Curiously (and scientists are yet to fully understand this phenomenon), meatbags occasionally like to gather for ‘social time’. An odd concept, I know. Consider it like spectating a match with many others, only you don’t need to use your keyboard to insult them, but that gap in the middle of your face used mostly to insert pies to extend FUMBBL time. This ‘social time’ is usually predicated on sharing a hobby or pastime all participant meatbags enjoy, usually with a social, alcoholic, lubricant involved to cut back on awkward silences and stop you driving back to your laptop to end having to play nice with others.
My favourite version of this kind of occasion is where 150-200 or so meatbags gather in Nottingham around May time to push small pieces of painted metal around on cardboard to win fantasy sporting matches between made up races. These toy soldier movements are usually paired with throwing cuboids around and swearing at the pretty, skeletal like picture or solitary dot that lands face up most of the time. After each set of 3 ‘matches’, we insert pies into that face gap I talked about earlier and continue to imbibe alcohol until the wee hours; often ending up horizontal having put many faces to names what we have seen on this here website.
Yes, friends, in four short weeks time, the NAF Championship (NAFC) is taking place in Nottingham. For the third time, the biggest nerd party of them all (well, team events apart) is entirely under the control of that most wonderful group of men, the NAF. For those not in the know, these individuals tirelessly work on a voluntary basis to make your Blood Bowl happy, even if you don’t know about it. Previous NAFC's have been out of this world, so 2014 can't fail to impress. This year, I can ensure my favourite wins by means of being an entirely corrupt referee, so the party is guaranteed to be wonderful, and you get to meet / punch / kiss / pay me for my service(s).

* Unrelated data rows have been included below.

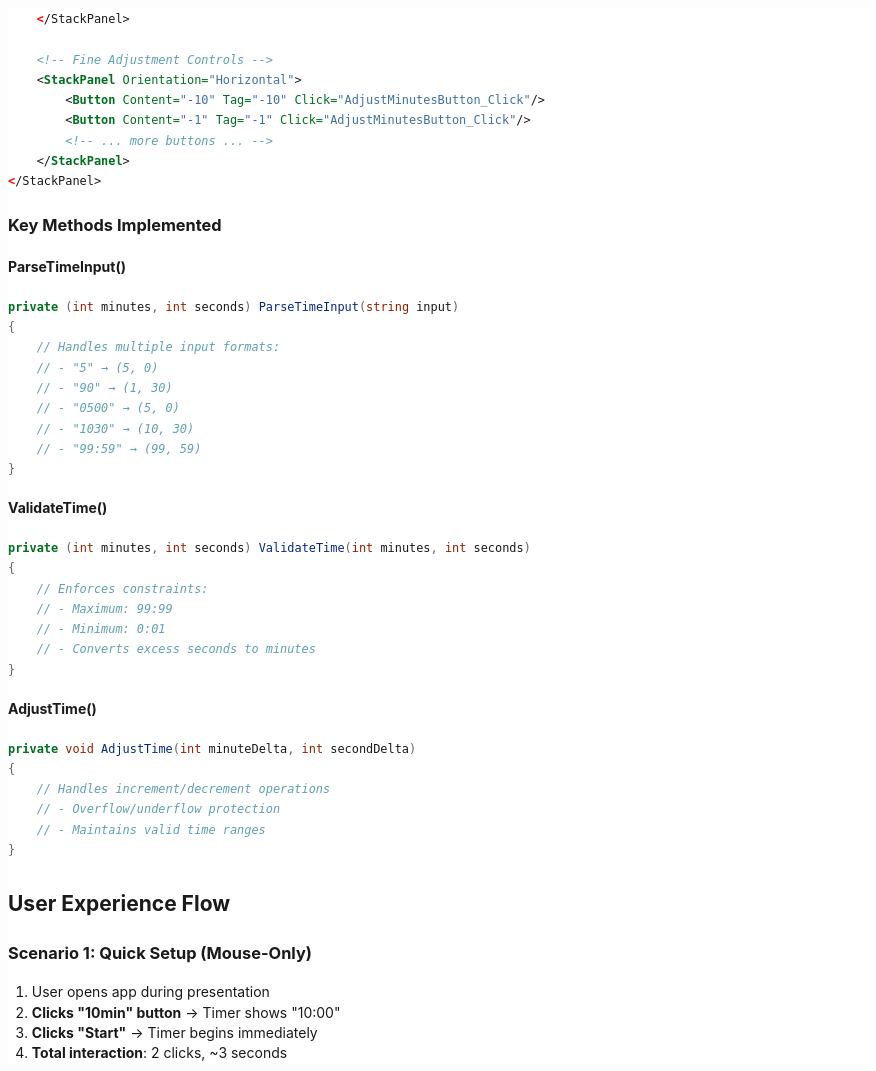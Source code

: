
 ```xml
    </StackPanel>
    
    <!-- Fine Adjustment Controls -->
    <StackPanel Orientation="Horizontal">
        <Button Content="-10" Tag="-10" Click="AdjustMinutesButton_Click"/>
        <Button Content="-1" Tag="-1" Click="AdjustMinutesButton_Click"/>
        <!-- ... more buttons ... -->
    </StackPanel>
</StackPanel>
```

### Key Methods Implemented

#### ParseTimeInput()
```csharp
private (int minutes, int seconds) ParseTimeInput(string input)
{
    // Handles multiple input formats:
    // - "5" → (5, 0)
    // - "90" → (1, 30) 
    // - "0500" → (5, 0)
    // - "1030" → (10, 30)
    // - "99:59" → (99, 59)
}
```

#### ValidateTime()
```csharp
private (int minutes, int seconds) ValidateTime(int minutes, int seconds)
{
    // Enforces constraints:
    // - Maximum: 99:99
    // - Minimum: 0:01
    // - Converts excess seconds to minutes
}
```

#### AdjustTime()
```csharp
private void AdjustTime(int minuteDelta, int secondDelta)
{
    // Handles increment/decrement operations
    // - Overflow/underflow protection
    // - Maintains valid time ranges
}
```

## User Experience Flow

### Scenario 1: Quick Setup (Mouse-Only)
1. User opens app during presentation
2. **Clicks "10min" button** → Timer shows "10:00"
3. **Clicks "Start"** → Timer begins immediately
4. **Total interaction**: 2 clicks, ~3 seconds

A few short years ago, I thought anyone who played this game in reality must be an uber nerd, an idiot, an ugly son of a gun who was probably not worth spending any time with and should probably be put down for the rest of the world’s benefit. That rogue PeteW convinced me to attend a nerd gathering, and I can confidently say that all of the above is true. However, the process of a tabletop tournament is actually surprisingly charming. People you meet are as embarrassed to be there as you are. Talking about Blood Bowl to a person that doesn’t instantly want to leave the room and blow it up with you inside is relaxing. Drinking is good. Actually touching dice and pushing bits of metal about is oddly gratifying. Actually, I wish I was doing it right now. It beats this Dido record and these pants need changing.
So, I recommend, insist, nay, ORDER you to attend the NAFC this year. For it will be the gateway drug to our beautiful, real, hobby for you. It will open your eyes to the world of Blood Bowl beyond these four walls. It will make you a better person. Not having minis is no excuse, we’ll sort something out for you. I promise I won’t bite; and I also promise to buy one pint for each FUMBBList for whom this is their first tournament. If you have even the slightest question / issue / facial growth, PM me this very instant for factoids or redirection to better humans than me with more knowledge.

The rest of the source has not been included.